Only a single number is expected: how many lines of the data hold the word "Valutazione".

-------- Recorded information --------

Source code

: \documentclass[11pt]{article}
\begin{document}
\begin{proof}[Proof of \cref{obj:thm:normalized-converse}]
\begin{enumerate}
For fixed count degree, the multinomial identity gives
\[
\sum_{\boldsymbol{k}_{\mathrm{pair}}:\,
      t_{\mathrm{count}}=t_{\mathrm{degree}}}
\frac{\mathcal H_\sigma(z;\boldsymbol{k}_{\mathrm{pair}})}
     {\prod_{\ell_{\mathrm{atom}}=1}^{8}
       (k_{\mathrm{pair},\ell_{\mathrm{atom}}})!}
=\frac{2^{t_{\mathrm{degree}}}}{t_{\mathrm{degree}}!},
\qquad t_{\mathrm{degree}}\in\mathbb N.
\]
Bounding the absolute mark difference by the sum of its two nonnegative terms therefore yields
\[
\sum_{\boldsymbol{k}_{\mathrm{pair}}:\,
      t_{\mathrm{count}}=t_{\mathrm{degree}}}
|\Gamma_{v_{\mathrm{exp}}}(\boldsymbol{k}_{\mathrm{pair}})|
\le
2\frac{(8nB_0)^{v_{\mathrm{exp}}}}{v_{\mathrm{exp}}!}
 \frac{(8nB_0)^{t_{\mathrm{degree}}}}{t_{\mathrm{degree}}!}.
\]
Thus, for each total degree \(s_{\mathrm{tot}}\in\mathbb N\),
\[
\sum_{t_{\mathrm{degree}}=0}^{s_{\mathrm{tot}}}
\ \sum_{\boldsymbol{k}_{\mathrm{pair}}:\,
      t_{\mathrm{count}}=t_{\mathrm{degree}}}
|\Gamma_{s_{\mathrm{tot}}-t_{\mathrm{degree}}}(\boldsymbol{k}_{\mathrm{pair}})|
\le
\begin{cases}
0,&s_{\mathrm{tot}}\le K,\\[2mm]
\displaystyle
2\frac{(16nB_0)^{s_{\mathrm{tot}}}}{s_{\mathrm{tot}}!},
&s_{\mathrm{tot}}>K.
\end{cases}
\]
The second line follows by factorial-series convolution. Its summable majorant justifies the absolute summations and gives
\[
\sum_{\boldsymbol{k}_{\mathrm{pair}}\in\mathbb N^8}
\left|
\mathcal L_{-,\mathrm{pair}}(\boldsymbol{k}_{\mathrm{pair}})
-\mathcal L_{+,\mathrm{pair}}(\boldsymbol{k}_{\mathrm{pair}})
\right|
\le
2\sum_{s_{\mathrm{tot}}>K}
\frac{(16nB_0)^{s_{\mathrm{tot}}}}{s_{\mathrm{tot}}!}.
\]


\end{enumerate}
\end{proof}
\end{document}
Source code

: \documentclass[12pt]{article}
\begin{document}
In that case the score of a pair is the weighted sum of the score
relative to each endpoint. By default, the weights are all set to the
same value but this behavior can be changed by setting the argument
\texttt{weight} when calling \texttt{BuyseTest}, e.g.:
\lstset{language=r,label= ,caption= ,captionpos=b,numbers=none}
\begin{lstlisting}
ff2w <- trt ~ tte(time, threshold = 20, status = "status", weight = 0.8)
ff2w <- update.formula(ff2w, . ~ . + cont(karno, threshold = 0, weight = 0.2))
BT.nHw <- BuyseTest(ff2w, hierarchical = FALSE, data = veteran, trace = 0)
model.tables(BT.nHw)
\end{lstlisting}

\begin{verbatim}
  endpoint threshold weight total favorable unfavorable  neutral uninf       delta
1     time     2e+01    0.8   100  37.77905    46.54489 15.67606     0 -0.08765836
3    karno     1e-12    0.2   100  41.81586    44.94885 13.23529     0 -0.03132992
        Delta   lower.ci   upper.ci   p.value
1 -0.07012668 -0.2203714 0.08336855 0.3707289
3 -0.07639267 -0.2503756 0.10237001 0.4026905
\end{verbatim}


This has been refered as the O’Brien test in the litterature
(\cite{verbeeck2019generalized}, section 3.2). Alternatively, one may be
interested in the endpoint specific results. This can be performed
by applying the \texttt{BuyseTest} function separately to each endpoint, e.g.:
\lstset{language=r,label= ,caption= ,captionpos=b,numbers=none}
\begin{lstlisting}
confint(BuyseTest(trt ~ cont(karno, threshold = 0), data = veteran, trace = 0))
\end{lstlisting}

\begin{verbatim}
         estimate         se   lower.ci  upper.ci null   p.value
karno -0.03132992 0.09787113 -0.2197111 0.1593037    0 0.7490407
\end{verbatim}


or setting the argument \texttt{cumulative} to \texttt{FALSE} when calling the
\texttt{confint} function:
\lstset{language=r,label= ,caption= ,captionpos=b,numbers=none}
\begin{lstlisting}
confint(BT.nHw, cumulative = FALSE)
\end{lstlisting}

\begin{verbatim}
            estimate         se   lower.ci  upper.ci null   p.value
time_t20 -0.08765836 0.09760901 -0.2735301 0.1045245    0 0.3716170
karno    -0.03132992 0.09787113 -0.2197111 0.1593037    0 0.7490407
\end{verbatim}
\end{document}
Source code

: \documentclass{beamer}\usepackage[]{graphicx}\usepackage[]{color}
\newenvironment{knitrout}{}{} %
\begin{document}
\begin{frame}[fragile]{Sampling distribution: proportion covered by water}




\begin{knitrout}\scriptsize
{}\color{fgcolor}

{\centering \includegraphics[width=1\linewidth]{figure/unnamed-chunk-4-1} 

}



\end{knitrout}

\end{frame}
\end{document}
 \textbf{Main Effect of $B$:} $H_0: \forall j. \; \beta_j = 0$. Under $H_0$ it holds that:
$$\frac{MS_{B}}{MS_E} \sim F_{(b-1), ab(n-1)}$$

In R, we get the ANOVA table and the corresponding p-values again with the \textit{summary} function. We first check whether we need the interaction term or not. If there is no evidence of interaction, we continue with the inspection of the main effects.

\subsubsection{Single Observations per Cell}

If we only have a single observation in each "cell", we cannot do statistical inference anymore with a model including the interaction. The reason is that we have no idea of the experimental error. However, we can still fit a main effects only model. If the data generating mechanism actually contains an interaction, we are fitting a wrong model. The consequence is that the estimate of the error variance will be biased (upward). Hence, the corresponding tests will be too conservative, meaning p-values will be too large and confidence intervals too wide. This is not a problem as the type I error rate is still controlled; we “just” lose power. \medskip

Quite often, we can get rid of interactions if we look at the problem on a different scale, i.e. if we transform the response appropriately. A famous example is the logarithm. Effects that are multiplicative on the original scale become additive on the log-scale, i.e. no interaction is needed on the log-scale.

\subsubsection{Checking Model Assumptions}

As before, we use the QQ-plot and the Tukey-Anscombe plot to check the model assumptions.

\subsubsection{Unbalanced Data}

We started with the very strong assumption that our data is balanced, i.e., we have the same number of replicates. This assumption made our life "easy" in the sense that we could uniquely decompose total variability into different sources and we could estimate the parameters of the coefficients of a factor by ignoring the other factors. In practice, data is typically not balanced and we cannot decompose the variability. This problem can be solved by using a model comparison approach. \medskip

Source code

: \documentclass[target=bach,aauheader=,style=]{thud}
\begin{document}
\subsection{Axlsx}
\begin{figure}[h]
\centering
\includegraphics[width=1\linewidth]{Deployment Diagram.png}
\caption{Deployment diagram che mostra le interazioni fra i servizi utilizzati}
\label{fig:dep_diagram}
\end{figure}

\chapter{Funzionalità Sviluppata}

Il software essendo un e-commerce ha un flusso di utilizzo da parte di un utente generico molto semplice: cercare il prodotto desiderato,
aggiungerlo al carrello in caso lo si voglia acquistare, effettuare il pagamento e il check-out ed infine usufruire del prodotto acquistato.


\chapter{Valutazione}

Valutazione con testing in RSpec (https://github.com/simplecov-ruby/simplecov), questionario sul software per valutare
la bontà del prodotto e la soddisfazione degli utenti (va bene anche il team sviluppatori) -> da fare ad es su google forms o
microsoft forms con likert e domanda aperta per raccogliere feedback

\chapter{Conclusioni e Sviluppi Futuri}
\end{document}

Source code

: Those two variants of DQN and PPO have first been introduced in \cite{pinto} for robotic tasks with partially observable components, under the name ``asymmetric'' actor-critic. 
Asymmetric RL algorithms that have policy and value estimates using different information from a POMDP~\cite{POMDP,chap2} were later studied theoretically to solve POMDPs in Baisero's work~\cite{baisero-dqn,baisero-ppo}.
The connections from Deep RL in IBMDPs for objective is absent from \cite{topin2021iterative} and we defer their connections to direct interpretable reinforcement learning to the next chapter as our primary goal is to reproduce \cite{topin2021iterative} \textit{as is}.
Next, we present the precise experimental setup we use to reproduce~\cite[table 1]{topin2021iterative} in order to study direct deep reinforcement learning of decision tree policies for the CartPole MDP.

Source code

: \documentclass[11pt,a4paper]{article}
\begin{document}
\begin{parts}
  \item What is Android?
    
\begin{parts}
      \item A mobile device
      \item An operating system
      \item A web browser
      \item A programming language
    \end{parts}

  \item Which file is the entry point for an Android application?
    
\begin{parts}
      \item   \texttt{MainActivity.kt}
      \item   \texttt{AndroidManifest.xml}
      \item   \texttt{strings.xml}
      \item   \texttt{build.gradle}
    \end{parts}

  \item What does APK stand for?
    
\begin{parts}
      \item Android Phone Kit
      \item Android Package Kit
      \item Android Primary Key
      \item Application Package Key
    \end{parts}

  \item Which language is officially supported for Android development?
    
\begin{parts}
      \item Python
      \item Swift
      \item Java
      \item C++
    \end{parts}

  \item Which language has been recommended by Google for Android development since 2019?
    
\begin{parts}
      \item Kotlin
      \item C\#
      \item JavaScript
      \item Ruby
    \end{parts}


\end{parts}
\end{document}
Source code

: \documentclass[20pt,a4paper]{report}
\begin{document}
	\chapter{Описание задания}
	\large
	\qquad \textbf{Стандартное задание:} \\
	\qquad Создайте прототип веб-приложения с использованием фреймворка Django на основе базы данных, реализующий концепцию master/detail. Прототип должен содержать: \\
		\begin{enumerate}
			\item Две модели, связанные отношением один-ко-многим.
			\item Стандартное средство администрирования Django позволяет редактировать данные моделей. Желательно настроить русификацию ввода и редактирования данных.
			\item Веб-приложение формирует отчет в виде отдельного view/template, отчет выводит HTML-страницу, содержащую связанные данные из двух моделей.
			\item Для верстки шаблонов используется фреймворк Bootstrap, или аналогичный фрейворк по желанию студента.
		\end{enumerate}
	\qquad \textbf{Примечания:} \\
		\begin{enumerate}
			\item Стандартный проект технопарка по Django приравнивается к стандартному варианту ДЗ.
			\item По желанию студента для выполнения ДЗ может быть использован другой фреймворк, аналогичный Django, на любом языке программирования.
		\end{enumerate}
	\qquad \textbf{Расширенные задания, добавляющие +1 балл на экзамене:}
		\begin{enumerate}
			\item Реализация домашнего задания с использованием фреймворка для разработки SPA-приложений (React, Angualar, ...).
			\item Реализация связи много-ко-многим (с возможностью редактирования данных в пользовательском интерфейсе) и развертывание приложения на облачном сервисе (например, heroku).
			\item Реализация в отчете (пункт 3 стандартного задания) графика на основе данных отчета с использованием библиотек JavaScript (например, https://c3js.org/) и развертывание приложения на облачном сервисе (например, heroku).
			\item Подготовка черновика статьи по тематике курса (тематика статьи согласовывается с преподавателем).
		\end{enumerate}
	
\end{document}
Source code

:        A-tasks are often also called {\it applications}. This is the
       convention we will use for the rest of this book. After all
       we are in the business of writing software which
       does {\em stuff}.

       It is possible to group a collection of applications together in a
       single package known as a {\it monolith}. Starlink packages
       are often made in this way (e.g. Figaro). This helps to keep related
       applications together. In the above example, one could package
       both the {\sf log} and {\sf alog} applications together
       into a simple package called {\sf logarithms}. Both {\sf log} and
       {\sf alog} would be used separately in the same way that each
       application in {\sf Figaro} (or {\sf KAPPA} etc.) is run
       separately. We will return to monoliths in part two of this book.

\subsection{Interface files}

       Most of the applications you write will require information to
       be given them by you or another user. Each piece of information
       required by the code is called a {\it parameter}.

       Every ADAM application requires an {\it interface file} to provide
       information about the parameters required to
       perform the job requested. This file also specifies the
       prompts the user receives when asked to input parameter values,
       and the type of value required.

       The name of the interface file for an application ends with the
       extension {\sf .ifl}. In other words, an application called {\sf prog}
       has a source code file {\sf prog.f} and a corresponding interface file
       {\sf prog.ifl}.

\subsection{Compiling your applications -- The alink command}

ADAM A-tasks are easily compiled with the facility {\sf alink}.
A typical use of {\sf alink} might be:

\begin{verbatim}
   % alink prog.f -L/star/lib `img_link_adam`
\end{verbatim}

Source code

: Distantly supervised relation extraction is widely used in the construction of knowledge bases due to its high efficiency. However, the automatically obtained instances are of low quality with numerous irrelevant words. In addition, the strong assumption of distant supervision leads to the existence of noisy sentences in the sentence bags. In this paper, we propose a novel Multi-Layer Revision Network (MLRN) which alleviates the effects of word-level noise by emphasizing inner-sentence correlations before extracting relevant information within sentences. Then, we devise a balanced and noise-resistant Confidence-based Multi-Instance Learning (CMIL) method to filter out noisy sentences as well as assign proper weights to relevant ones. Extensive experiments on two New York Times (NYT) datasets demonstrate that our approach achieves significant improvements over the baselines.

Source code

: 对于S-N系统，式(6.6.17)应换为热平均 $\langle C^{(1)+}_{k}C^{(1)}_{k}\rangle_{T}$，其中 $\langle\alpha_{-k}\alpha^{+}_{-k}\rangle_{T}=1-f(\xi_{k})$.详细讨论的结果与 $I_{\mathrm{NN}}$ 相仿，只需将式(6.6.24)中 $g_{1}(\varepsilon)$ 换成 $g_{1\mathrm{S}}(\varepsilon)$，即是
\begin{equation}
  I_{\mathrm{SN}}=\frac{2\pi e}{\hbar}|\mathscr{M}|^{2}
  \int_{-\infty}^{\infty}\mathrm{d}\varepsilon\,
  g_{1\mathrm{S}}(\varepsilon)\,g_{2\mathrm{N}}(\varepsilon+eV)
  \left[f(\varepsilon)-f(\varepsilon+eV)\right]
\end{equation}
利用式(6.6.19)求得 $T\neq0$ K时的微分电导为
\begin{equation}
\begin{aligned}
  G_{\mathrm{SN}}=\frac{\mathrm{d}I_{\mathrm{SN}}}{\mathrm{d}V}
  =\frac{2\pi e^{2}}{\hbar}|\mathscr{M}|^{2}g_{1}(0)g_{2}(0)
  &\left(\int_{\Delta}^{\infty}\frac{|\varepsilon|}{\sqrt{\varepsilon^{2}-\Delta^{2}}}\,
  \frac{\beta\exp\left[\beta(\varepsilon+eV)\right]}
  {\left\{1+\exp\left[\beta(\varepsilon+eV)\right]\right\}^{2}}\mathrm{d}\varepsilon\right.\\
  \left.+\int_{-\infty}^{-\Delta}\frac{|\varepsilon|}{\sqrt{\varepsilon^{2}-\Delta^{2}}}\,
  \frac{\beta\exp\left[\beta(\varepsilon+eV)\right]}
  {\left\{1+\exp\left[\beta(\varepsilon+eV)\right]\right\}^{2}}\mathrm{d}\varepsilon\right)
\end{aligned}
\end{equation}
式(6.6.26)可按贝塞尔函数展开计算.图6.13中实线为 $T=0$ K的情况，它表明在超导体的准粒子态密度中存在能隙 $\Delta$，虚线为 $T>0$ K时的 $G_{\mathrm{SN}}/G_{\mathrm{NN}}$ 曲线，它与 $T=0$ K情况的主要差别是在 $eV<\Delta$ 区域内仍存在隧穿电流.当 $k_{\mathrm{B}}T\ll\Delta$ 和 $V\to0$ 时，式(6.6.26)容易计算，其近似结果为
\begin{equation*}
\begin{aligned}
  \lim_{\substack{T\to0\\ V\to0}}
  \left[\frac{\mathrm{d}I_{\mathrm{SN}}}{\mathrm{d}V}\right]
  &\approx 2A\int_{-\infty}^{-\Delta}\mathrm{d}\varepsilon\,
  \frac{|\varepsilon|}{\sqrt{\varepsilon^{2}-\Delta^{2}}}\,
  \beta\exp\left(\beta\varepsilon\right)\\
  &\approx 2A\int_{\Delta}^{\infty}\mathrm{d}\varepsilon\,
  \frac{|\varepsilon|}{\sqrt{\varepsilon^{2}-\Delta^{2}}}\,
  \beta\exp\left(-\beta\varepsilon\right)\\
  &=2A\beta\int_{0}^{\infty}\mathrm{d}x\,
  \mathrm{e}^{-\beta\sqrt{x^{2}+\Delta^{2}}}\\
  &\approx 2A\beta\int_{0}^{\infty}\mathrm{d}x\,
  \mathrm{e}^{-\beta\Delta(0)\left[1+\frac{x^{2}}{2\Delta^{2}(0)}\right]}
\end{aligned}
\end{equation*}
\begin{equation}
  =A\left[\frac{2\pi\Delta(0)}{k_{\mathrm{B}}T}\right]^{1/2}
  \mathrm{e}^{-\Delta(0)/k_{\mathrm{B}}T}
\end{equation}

--------

→ Written solution
2